The tort system provides ineffectual deterrents. Whether the tort system deters substandard care is, at best, speculative. [FN389] The question is whether third-party payers will alter their behavior to conform to the legal standard for cost containment activities indicated by tort recovery. For instance, testing for glaucoma in persons under the age of forty was once seen as medically unnecessary because of the infrequency of the condition in that age group. But after Gates v. Jensen, [FN390] physicians may have begun to test persons under forty more frequently as a form of defensive medicine-they test to avoid liability, not to diagnose a specific condition. Third-party payers would not necessarily react in the same way. They could view the court as wrong and not conform their behavior, or they could simply ignore the court altogether, confident that traditional liability theories would not reach them. After all, only theoretical possibilities have been articulated, and no real and substantial deterrent effect has been proved. [FN391]
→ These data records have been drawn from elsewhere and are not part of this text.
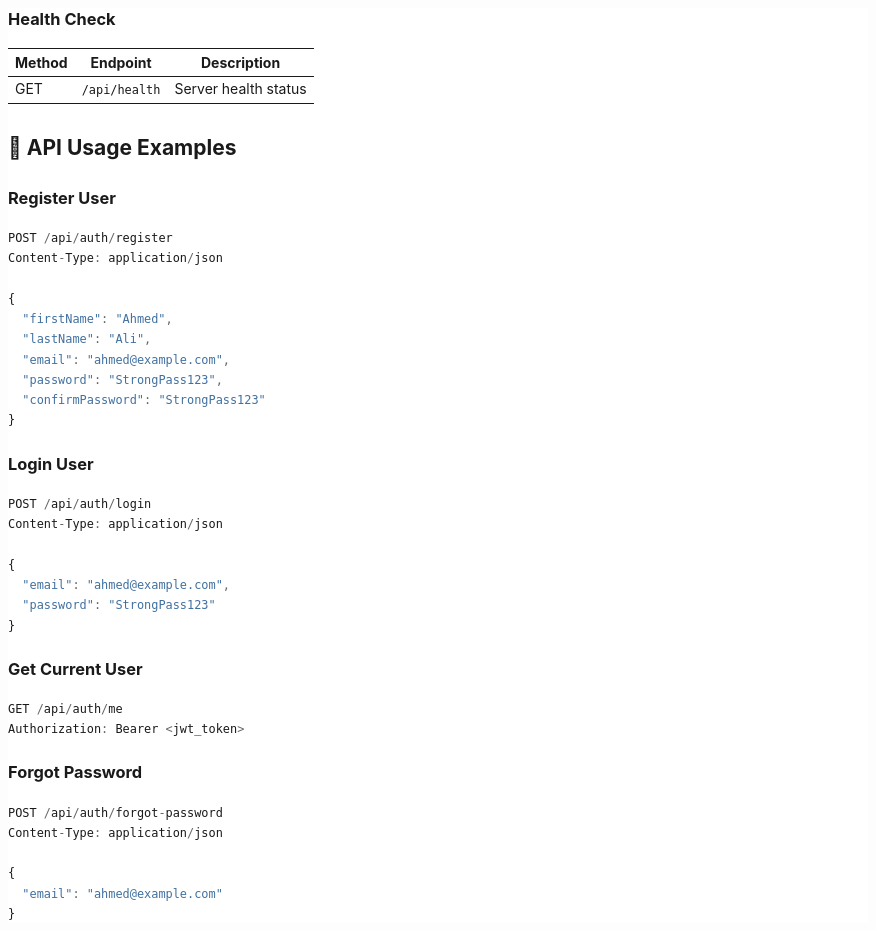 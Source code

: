 ### Health Check

| Method | Endpoint      | Description          |
| ------ | ------------- | -------------------- |
| GET    | `/api/health` | Server health status |

## 🔐 API Usage Examples

### Register User

```javascript
POST /api/auth/register
Content-Type: application/json

{
  "firstName": "Ahmed",
  "lastName": "Ali",
  "email": "ahmed@example.com",
  "password": "StrongPass123",
  "confirmPassword": "StrongPass123"
}
```

### Login User

```javascript
POST /api/auth/login
Content-Type: application/json

{
  "email": "ahmed@example.com",
  "password": "StrongPass123"
}
```

### Get Current User

```javascript
GET /api/auth/me
Authorization: Bearer <jwt_token>
```

### Forgot Password

```javascript
POST /api/auth/forgot-password
Content-Type: application/json

{
  "email": "ahmed@example.com"
}
```
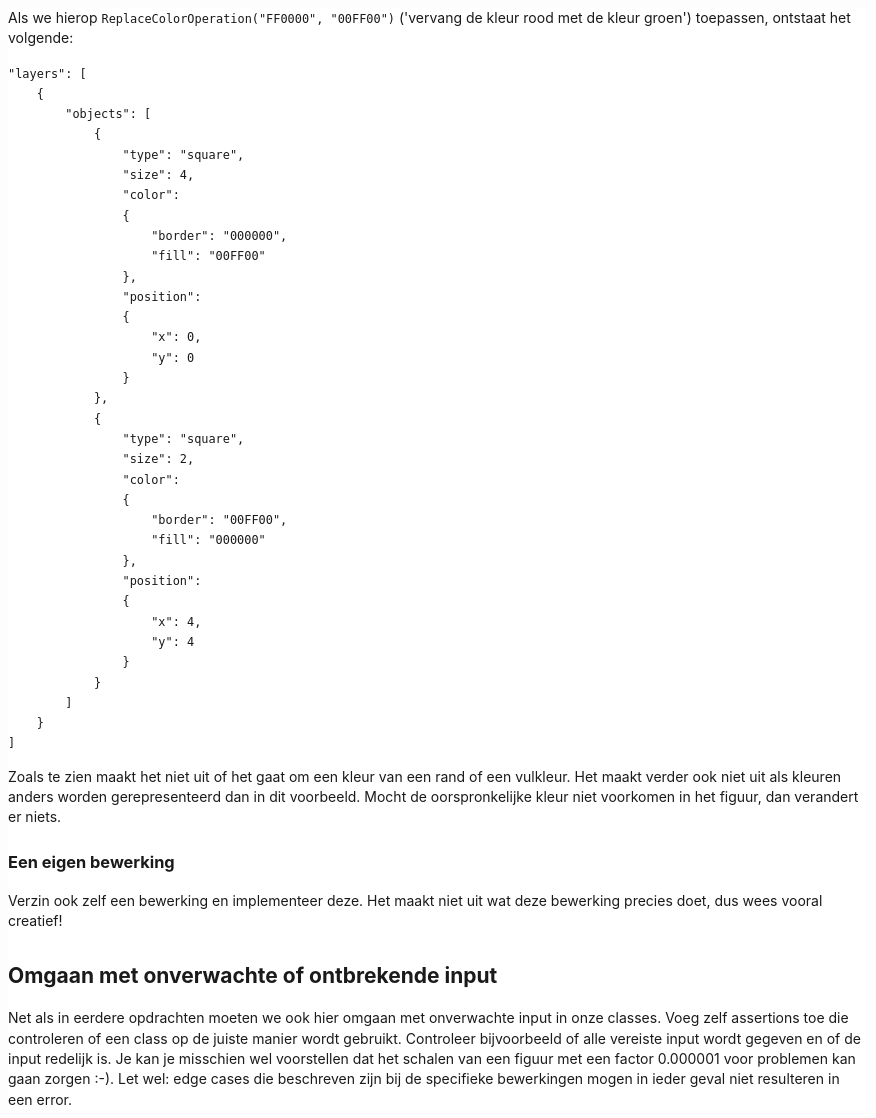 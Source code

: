 Als we hierop `ReplaceColorOperation("FF0000", "00FF00")` ('vervang de kleur rood met de kleur groen') toepassen, ontstaat het volgende:

    "layers": [
        {
            "objects": [
                {
                    "type": "square",
                    "size": 4,
                    "color":
                    {
                        "border": "000000",
                        "fill": "00FF00"
                    },
                    "position":
                    {
                        "x": 0,
                        "y": 0
                    }
                },
                {
                    "type": "square",
                    "size": 2,
                    "color":
                    {
                        "border": "00FF00",
                        "fill": "000000"
                    },
                    "position":
                    {
                        "x": 4,
                        "y": 4
                    }
                }
            ]
        }
    ]

Zoals te zien maakt het niet uit of het gaat om een kleur van een rand of een vulkleur. Het maakt verder ook niet uit als kleuren anders worden gerepresenteerd dan in dit voorbeeld. Mocht de oorspronkelijke kleur niet voorkomen in het figuur, dan verandert er niets.


### Een eigen bewerking

Verzin ook zelf een bewerking en implementeer deze. Het maakt niet uit wat deze bewerking precies doet, dus wees vooral creatief!


## Omgaan met onverwachte of ontbrekende input

Net als in eerdere opdrachten moeten we ook hier omgaan met onverwachte input in onze classes. Voeg zelf assertions toe die controleren of een class op de juiste manier wordt gebruikt. Controleer bijvoorbeeld of alle vereiste input wordt gegeven en of de input redelijk is. Je kan je misschien wel voorstellen dat het schalen van een figuur met een factor 0.000001 voor problemen kan gaan zorgen :-). Let wel: edge cases die beschreven zijn bij de specifieke bewerkingen mogen in ieder geval niet resulteren in een error.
Consequently, whether viewed from the perspective of the nonrecovering patient, the premium-paying physician, or the damages-paying third-party payer, the present system is inadequate to handle the task of fairly distributing the cost of injuries. In addition to fairness problems, the present system exacerbates the cost of medical injuries through transactional costs, social costs of delay and disability, individual costs of fearful practitioners, and what may be developing as a systemic cost of defensive medical practice.

*76 These problems are based on the preexisting system of health care delivery, which was based on the singular relationship between provider and patient. The new relationship between third-party payers and providers, developed through the introduction of managed care, will result in additional and new kinds of injuries to encumber and tax an already overburdened system. Because managed-care injuries have such difficult problems of proof and are so indirect in causation, those injuries widen the gap between injury and compensation. For these reasons, it would be wise to consider some alternative to the present tort system to allocate the burden for injuries.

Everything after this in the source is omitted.